Residents decry halt in trash collection

July 16, 2009 4:41:11 AM PDT
Residents in Gary, Indiana, have been without trash pick up since Sunday evening, and it's all because of a disagreement between the city and a private company.In the meantime, the garbage piles keep growing.

A number of Gary residents say they are angry about the mayor's plan to continue to privatize trash service for the city.

"You got kids in the city, and you got the smell and such. And they pay it through the property taxes, but [the mayor] wants to change to privatization. And everybody is losing their jobs. They put a token few Gary people on the work force but you've wiped out the whole work force by going private," one Gary resident said.

Six months ago, Gary Mayor Rudy Clay brought in Allied Waste Management to pick up the trash when he claims the city could no longer afford to do so.

"We tried to do it in house with two trucks. It's humanly impossible to pick up 112 tons of garbage with two trucks and only three people," Clay said.

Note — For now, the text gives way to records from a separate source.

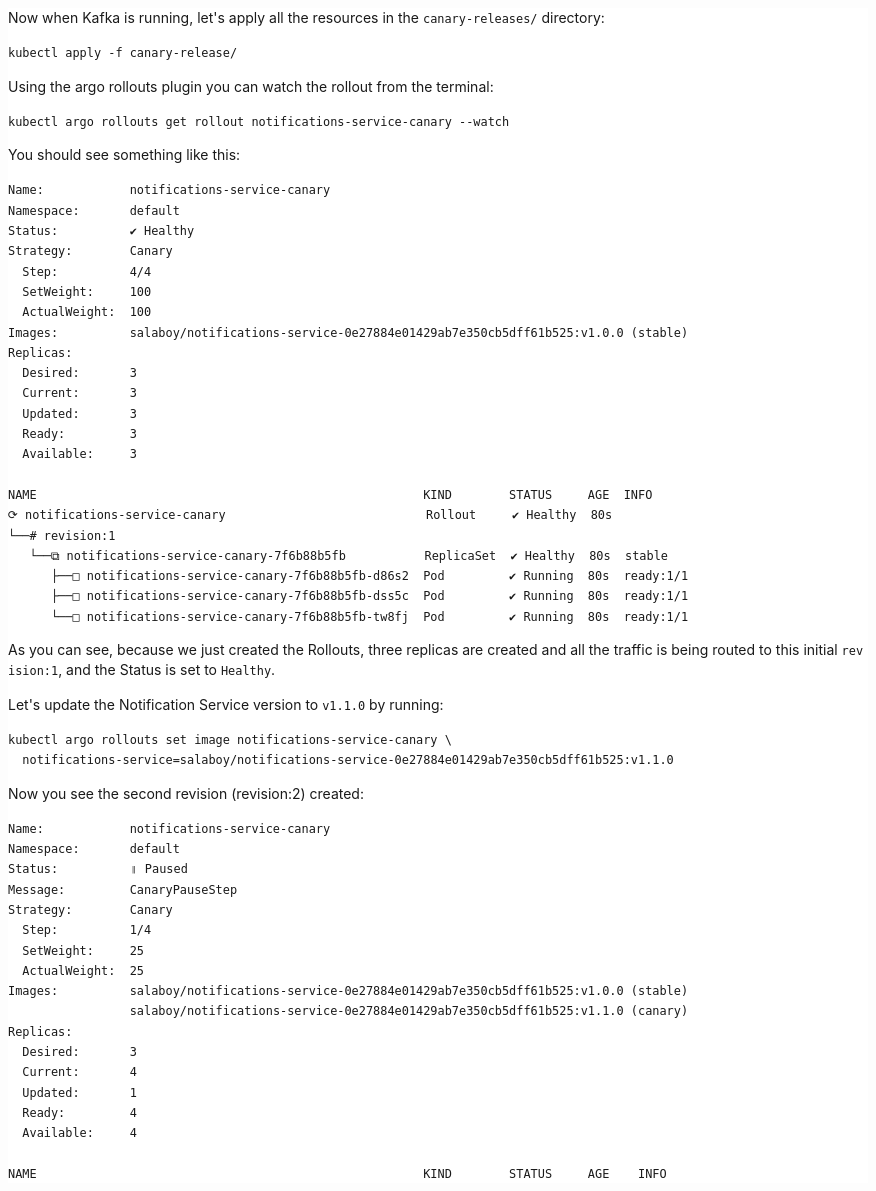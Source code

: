 Now when Kafka is running, let's apply all the resources in the `canary-releases/` directory:

```shell
kubectl apply -f canary-release/
```

Using the argo rollouts plugin you can watch the rollout from the terminal:

```shell
kubectl argo rollouts get rollout notifications-service-canary --watch
```

You should see something like this:

```shell
Name:            notifications-service-canary
Namespace:       default
Status:          ✔ Healthy
Strategy:        Canary
  Step:          4/4
  SetWeight:     100
  ActualWeight:  100
Images:          salaboy/notifications-service-0e27884e01429ab7e350cb5dff61b525:v1.0.0 (stable)
Replicas:
  Desired:       3
  Current:       3
  Updated:       3
  Ready:         3
  Available:     3

NAME                                                      KIND        STATUS     AGE  INFO
⟳ notifications-service-canary                            Rollout     ✔ Healthy  80s
└──# revision:1
   └──⧉ notifications-service-canary-7f6b88b5fb           ReplicaSet  ✔ Healthy  80s  stable
      ├──□ notifications-service-canary-7f6b88b5fb-d86s2  Pod         ✔ Running  80s  ready:1/1
      ├──□ notifications-service-canary-7f6b88b5fb-dss5c  Pod         ✔ Running  80s  ready:1/1
      └──□ notifications-service-canary-7f6b88b5fb-tw8fj  Pod         ✔ Running  80s  ready:1/1
```

As you can see, because we just created the Rollouts, three replicas are created and all the traffic is being routed to this initial `revision:1`, and the Status is set to `Healthy`.

Let's update the Notification Service version to `v1.1.0` by running:

```shell
kubectl argo rollouts set image notifications-service-canary \
  notifications-service=salaboy/notifications-service-0e27884e01429ab7e350cb5dff61b525:v1.1.0
```

Now you see the second revision (revision:2) created:

```shell
Name:            notifications-service-canary
Namespace:       default
Status:          ॥ Paused
Message:         CanaryPauseStep
Strategy:        Canary
  Step:          1/4
  SetWeight:     25
  ActualWeight:  25
Images:          salaboy/notifications-service-0e27884e01429ab7e350cb5dff61b525:v1.0.0 (stable)
                 salaboy/notifications-service-0e27884e01429ab7e350cb5dff61b525:v1.1.0 (canary)
Replicas:
  Desired:       3
  Current:       4
  Updated:       1
  Ready:         4
  Available:     4

NAME                                                      KIND        STATUS     AGE    INFO
```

Opposition to the mayor claims that Allied Waste, who is in contract negotiations with the city, was ordered to stop picking up curbside trash due to the fact there is no city ordinance allowing them to perform the service.

"The Superior court judge in Hammond, Indiana ruled and said to the City of Gary that the city council shall, must, pass an ordinance that says you can put the fees in. So quite naturally they have not done that," Clay said.

The mayor said he will be in meetings the rest of the day to discuss this issue, and that he is confident that there will be a signed deal between the sanitary district and Allied Waste on Friday. Then it will go before the city council on Tuesday.

"The mayor said that eight months ago, and here we are eight months later without a signed contract. The mayor stopped picking up garbage, and here we are with garbage piling up," Gary resident Jim Nowacki said.

"It is real sad that we have to live in this city and pay taxes and can't get the garbage picked up," resident Christine Leonard said.